Maryland is home to the fifth-best hospital in the country, Johns Hopkins Hospital, according to U.S. News & World Report. But overall, WalletHub found that the state’ scores on health care metrics rank it 19th best in the country. And it’s not an especially affordable place to retire either.
Massachusetts has the highest quality of life and the second-best health care system, according to the WalletHub rankings. But by now, you know the catch — it also has the second-highest adjusted cost of living.
Vermont ranks No. 2 on WalletHub’s health care metrics, but there are only two states ranked below it for affordability. It’s no wonder it has the largest senior workforce in the country — gotta pay the bills somehow.

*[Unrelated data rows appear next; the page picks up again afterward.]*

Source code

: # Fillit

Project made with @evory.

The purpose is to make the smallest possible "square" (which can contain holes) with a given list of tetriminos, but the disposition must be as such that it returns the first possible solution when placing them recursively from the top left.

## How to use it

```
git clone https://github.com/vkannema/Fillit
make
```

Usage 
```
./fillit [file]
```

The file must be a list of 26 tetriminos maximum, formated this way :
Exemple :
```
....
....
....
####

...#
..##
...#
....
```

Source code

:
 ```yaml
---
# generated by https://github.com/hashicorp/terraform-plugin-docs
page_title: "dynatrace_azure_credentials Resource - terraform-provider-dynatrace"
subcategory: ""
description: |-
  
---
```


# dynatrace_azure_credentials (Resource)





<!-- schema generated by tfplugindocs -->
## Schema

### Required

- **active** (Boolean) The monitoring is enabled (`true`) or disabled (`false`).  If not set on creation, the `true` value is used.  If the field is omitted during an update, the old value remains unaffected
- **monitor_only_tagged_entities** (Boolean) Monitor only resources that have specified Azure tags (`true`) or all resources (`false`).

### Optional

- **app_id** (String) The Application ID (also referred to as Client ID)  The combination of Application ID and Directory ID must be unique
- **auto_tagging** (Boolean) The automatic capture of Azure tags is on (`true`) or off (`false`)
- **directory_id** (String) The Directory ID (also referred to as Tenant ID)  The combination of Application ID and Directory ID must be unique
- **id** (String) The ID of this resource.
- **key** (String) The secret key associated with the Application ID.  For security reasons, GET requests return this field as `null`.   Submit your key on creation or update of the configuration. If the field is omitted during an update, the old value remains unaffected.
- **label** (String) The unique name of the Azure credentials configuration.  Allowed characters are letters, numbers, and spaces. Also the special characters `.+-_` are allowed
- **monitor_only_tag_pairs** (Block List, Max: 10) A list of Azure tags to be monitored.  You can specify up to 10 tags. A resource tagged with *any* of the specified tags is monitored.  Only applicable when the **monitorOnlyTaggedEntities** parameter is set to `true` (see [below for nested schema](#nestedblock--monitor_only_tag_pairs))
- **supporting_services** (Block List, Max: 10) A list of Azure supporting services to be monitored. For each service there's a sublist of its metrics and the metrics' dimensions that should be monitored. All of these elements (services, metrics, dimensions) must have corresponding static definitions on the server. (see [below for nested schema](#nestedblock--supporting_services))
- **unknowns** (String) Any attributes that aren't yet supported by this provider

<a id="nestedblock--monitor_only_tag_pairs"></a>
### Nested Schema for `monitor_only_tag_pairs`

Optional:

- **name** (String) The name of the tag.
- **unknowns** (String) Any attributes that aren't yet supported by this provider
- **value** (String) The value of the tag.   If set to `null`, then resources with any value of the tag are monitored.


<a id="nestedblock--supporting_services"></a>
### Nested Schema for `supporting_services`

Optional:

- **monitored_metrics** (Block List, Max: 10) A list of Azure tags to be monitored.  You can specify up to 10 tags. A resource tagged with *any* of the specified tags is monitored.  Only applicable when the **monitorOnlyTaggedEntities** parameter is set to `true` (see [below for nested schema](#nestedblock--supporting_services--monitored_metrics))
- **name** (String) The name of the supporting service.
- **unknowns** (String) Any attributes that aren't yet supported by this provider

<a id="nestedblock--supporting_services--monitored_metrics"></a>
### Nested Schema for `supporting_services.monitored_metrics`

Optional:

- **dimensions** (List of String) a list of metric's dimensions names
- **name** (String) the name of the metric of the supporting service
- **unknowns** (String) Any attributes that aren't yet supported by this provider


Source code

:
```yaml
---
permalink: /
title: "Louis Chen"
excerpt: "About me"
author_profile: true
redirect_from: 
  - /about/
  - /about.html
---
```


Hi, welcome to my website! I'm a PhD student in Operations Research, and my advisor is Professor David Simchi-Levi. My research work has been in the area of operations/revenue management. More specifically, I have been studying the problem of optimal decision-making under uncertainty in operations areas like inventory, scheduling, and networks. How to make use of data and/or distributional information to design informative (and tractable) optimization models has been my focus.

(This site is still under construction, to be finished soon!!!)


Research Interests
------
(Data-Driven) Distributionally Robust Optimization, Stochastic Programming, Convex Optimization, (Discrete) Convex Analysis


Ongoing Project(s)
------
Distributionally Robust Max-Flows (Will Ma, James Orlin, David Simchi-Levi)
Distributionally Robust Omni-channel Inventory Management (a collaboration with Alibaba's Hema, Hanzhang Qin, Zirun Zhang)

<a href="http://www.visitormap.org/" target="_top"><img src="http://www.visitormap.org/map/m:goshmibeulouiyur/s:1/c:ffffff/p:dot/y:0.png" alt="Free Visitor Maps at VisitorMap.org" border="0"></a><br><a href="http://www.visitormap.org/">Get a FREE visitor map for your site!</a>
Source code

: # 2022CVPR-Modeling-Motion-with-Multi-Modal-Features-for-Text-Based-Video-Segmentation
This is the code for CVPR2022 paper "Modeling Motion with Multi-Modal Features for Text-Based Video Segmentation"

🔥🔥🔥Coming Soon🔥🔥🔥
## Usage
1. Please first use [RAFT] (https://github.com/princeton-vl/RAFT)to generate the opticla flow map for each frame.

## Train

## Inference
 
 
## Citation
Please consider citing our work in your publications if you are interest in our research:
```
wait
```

However, it has a fast-growing population of seniors and just about the most beautiful autumn scenery you can imagine.
2. New Jersey
Any way you slice it, New Jersey is an expensive place to live. The living wage for a single working adult here — that is, what wage it takes to enjoy a basic standard of living — is $20.57 an hour, the fifth-worst state in the country, according to recent research.
1. New York
New York has the fourth-highest adjusted cost of living (after Hawaii, Massachusetts and California) but overall ranks as the most expensive state for retirees to live in. Part of the reason why is that it’s the third-worst state for taxes, according to WalletHub.